South Korea plans to develop a new attack helicopter for its marines, and also obtain four new tactical transports.
A high level defence committee announced the decisions after a meeting on 26 April, says the Defense Acquisition Program Administration (DAPA).
The programme to develop and field an indigenous attack helicopter for the marines will cost roughly W1.6 trillion ($1.4 billion). The programme will run from this year until 2031.
South Korea’s marines have been in the market for 24 attack helicopters capable of operating from the navy’s pair of Dokdo-class amphibious assault ships.
According to South Korea’s Yonhap news agency, the new attack helicopter will be based on the Korea Aerospace Industries (KAI) KUH-1 Surion utility helicopter. The type already has a marine variant, the MUH-1 Marineon.
KAI promoted the armed Surion concept at 2019’s Seoul ADEX show. Its stand featured a civilian Surion with a mock-up of a weapons mount.
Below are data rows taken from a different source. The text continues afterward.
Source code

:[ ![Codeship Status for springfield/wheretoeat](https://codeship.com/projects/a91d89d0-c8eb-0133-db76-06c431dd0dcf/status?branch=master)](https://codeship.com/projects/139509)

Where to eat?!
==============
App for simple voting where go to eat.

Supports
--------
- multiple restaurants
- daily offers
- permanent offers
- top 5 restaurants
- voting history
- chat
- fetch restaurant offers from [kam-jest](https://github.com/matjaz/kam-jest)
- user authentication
Vertical arms mounted on the upper fuselage behind the rotorcraft’s sliding door were depicted carrying weapons such as four Lockheed Martin AGM-114 Hellfire air-to-surface missiles on each side, rocket pods, and gun pods.
Another model on the company’s stand depicted a more heavily-armed version. The nose featured an electro-optical/infrared sensor and a 20mm rotary cannon in a chin mount. Stub wings mounted forward of the door carried anti-tank missiles, pods for 2.75-inch rockets, and infrared-homing air-to-air missiles.
Official news agency Yonhap, citing sources, says that the marines would have preferred a foreign attack helicopter, such as the Bell AH-1Z Zulu or Boeing AH-64 Apache. DAPA recently announced that 36 AH-64Es would be obtained for the Korean army from 2022-2028, following a previous order for 36 examples.
In addition, Seoul will also obtain four “large-sized transport aircraft by purchasing overseas”. It will budget W480 billion for this requirement, and the winning bidder must form a local consortium to support Korean jobs and industry. This programme will run from 2022 to 2026.
Potential contenders could be the Lockheed Martin C-130J, Embraer KC-390, and the Airbus Defence & Space A400M.
Cirium fleets data shows that the Republic of Korea Air Force operates 12 C-130H aircraft with an average age of 32.9 years.
The service is also familiar with Airbus, operating four A330 multi-role tanker transports. In addition, it has eight CN235s, license produced by Indonesian Aerospace.